Stuffed Acorn Squash with Quinoa and Cheese
60 minutes
Difficulty: Medium
American
490 kcal

Ingredients

  • 2 medium acorn squashes
  • 1 cup quinoa, rinsed
  • 2 cups vegetable broth
  • 1 cup shredded mozzarella cheese
  • 1/2 cup diced red bell pepper
  • 1/4 cup chopped fresh parsley
  • 1 teaspoon garlic powder
  • 1 teaspoon onion powder
  • 1/2 teaspoon salt
  • 1/4 teaspoon black pepper
  • 1 tablespoon olive oil

Steps

  1. Preheat the oven to 200°C (400°F).
  2. Slice the acorn squashes in half lengthwise and scoop out the seeds.
  3. Brush the insides of the squash halves with olive oil and sprinkle with salt and pepper.
  4. Place the squash halves cut-side down on a baking sheet and roast for 25-30 minutes until tender.
  5. In the meantime, bring the vegetable broth to a boil in a medium saucepan, add the rinsed quinoa, and reduce the heat to low.
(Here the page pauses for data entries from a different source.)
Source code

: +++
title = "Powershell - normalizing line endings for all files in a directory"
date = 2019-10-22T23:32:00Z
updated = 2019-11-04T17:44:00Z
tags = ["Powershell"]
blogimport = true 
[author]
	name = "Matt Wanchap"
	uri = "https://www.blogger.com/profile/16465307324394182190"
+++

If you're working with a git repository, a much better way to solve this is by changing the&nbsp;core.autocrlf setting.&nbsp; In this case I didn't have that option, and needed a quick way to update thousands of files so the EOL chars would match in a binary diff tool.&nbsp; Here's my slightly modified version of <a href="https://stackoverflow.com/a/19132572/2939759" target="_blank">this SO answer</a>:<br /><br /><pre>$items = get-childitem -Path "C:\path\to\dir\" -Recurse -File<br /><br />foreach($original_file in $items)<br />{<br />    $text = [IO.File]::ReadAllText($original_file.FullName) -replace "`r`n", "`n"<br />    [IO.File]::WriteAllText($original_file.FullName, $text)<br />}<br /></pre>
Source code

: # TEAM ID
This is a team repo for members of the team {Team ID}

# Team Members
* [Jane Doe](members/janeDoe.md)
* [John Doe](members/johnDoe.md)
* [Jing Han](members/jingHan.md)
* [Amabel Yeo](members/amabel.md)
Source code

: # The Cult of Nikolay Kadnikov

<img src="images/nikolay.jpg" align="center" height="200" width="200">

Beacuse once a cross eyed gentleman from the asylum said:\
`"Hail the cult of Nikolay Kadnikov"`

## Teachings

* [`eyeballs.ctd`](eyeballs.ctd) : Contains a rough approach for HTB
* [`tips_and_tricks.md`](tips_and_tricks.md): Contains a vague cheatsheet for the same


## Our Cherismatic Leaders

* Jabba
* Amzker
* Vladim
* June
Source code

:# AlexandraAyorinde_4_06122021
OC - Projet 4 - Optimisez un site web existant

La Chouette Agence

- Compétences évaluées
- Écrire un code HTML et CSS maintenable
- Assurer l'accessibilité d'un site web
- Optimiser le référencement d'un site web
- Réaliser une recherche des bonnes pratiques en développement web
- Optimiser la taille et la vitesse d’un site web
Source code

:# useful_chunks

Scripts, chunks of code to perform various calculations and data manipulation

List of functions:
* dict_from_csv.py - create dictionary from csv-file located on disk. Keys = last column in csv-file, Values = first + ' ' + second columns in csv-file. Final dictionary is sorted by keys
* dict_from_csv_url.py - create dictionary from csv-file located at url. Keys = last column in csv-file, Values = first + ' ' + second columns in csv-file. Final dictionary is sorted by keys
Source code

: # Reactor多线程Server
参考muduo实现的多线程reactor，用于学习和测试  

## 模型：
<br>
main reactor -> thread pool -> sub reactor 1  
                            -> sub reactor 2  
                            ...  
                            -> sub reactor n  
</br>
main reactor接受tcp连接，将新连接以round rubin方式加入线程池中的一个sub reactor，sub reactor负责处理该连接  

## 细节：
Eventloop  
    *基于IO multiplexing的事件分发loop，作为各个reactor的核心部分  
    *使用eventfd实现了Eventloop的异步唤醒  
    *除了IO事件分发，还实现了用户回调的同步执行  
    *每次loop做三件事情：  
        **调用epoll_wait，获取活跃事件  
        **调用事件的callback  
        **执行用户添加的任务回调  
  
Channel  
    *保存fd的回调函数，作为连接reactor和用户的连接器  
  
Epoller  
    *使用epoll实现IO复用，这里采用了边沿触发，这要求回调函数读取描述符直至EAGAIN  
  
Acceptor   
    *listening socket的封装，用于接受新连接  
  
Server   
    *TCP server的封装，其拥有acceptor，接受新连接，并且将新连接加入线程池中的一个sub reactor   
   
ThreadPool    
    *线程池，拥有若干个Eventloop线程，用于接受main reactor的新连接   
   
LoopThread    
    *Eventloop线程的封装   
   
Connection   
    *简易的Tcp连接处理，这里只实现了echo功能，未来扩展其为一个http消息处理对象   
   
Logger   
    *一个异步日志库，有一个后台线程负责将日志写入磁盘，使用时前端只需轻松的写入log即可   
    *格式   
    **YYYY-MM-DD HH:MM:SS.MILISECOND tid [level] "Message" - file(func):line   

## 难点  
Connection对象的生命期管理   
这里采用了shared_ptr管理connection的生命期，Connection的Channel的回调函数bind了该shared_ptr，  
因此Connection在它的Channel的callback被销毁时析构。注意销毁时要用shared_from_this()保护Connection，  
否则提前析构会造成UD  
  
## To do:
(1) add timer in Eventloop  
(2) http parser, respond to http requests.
Cover and simmer for about 15 minutes or until the quinoa is fluffy and the liquid is absorbed.
  6. In a large bowl, combine the cooked quinoa, diced red bell pepper, parsley, garlic powder, onion powder, half of the mozzarella cheese, and stir well.
  7. Once the squash is roasted, remove it from the oven and carefully flip the halves cut-side up.
  8. Spoon the quinoa mixture into each squash half, packing it lightly.
  9. Top each stuffed squash with the remaining mozzarella cheese.
  10. Return to the oven and bake for an additional 10-15 minutes, or until the cheese is melted and bubbly.
  11. Remove from the oven and let cool for a few minutes before serving.

Nutrition

  • Calories: 490
  • Protein: 17 g
  • Carbs: 65 g
  • Fiber: 10 g
  • Sugar: 5 g
  • Sodium: 500 mg
  • Cholesterol: 20 mg
  • Total Fat: 16 g
  • Saturated Fat: 7 g
  • Unsaturated Fat: 9 g
  • Water: 0.5 L

Health Benefits

  • Rich in fiber, which aids digestion and promotes a feeling of fullness.
  • High in antioxidants and vitamins A and C from acorn squash, supporting immune health.